How do you stay positive during a tough time?

Tough times can have a profound effect on mood. Whether you are worried about global events or may have suffered an automobile injury that left you permanently disabled, maintaining a positive attitude can be difficult. It is essential to find meaning in negative circumstances in order to stay positive and deal with difficult emotions. There are helpful ways to stay positive and deal with difficult times:

  • Minimize social media and news Although you want to stay informed, endlessly “doom scrolling” is not good for your mental health. Limit yourself to 15 minutes of negative news per day and be sure that you are not reading or watching it right before bedtime. Do not view images that are gruesome or read content that highlights the “gory details” of war. You are not doing anyone any good, especially yourself, by doing so.

  • Treat yourself

Prioritize self-care during these challenging times. Talk to yourself gently and start a new hobby to make you feel better. Read a self-help book to take care of your mental and physical health. Exercise regularly and get plenty of sleep. Do what you enjoy.

  • Spend time in nature

Stop chasing people online or doing other activities on smartphones and go for a walk. Spending time in nature improves your mental health and mood and provides an opportunity to practice mindfulness, which can have many positive effects on your life. Get some sunshine if you are fortunate enough to live in a place that has it!

  • Gratitude journal

Practicing gratitude for what you have can significantly change your perspective for the better. It can be an antidote to negativity and sadness. Practicing gratitude can rewire your brain to improve your level of happiness in the long run. You may be surprised at how many things you can be thankful for. Whatever you do, don’t let yourself feel guilty though. You don’t have to feel guilty to appreciate what you have.

  • Say "for" instead of "to."

At some point, we all question why this is happening to me. So instead, create your own (positive) story as to why this is happening for me. Life happens FOR us. This one word can change your perspective on the challenges you face, as the difficult moments teach you more and make you the better version.

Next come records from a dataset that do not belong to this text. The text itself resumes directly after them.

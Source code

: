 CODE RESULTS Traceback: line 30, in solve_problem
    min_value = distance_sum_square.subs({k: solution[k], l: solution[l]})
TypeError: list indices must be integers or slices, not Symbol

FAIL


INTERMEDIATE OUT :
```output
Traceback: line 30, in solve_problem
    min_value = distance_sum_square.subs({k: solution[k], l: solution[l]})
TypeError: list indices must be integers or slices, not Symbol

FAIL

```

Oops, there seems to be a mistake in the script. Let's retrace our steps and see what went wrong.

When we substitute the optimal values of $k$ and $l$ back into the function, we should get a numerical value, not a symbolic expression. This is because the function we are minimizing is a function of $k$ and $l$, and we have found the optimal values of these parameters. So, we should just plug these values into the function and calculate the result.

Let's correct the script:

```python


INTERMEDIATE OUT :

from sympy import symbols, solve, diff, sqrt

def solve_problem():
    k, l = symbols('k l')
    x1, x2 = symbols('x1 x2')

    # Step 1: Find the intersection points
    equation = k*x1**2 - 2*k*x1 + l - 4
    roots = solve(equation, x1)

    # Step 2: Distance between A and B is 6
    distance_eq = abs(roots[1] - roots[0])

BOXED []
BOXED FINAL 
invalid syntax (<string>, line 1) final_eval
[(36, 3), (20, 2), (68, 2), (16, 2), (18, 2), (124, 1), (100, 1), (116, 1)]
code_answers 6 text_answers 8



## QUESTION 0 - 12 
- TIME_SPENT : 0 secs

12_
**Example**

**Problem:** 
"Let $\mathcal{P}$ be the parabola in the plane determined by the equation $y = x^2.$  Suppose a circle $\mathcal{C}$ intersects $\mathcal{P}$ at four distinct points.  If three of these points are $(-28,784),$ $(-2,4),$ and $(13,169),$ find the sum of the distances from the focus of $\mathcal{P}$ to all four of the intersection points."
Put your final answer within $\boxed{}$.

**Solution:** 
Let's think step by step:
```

  • Allow yourself have bad days

Don’t force yourself to be positive all the time; it can backfire and increase negative emotions over time. Instead, allow yourself to feel your emotions and make room for them. Crying works as a great emotional release, so let the tears flow if it is needed.

  • Surround yourself with loved ones

Your friends and family can help bring light to your life. Get some time to laugh together and reach out to them for support. It can give you the courage you need to help you move forward.

  • Address the things you can control

If you find your thoughts often focused on things you don’t have control over, stop and breathe. Make a list of what you can do and work to gradually accept what you can't control. Even if you can only control your efforts and attitude, it is necessary to know what you can manage.

Prolonged Exposure Therapy

Prolonged Exposure Therapy (PE) is very effective in treating symptoms of trauma and PTSD. PE involves retelling your traumatic story repeatedly to a therapist while feeling the difficult emotions. Although it is tempting to avoid talking or thinking about a traumatic situation, this is not helpful in the long term. Eventually, it will not hurt so badly to tell your story. Prolonged exposure therapy also involves approaching situations that you previously avoided because of the traumatic event. For example, a sexual assault survivor might avoid going places alone or talking with anyone who reminds them of the traumatic event. Treatment would involve setting up gradual exposures to these avoided scenarios and doing so at a pace that they can tolerate.


Although war and other traumatic events are inevitable, focusing on resilience, healing, and processing avoided memories and emotions can heal the damage that is done. While it is difficult, finding meaning in even the most terrible of circumstances can be the key to living a happy and productive life after trauma.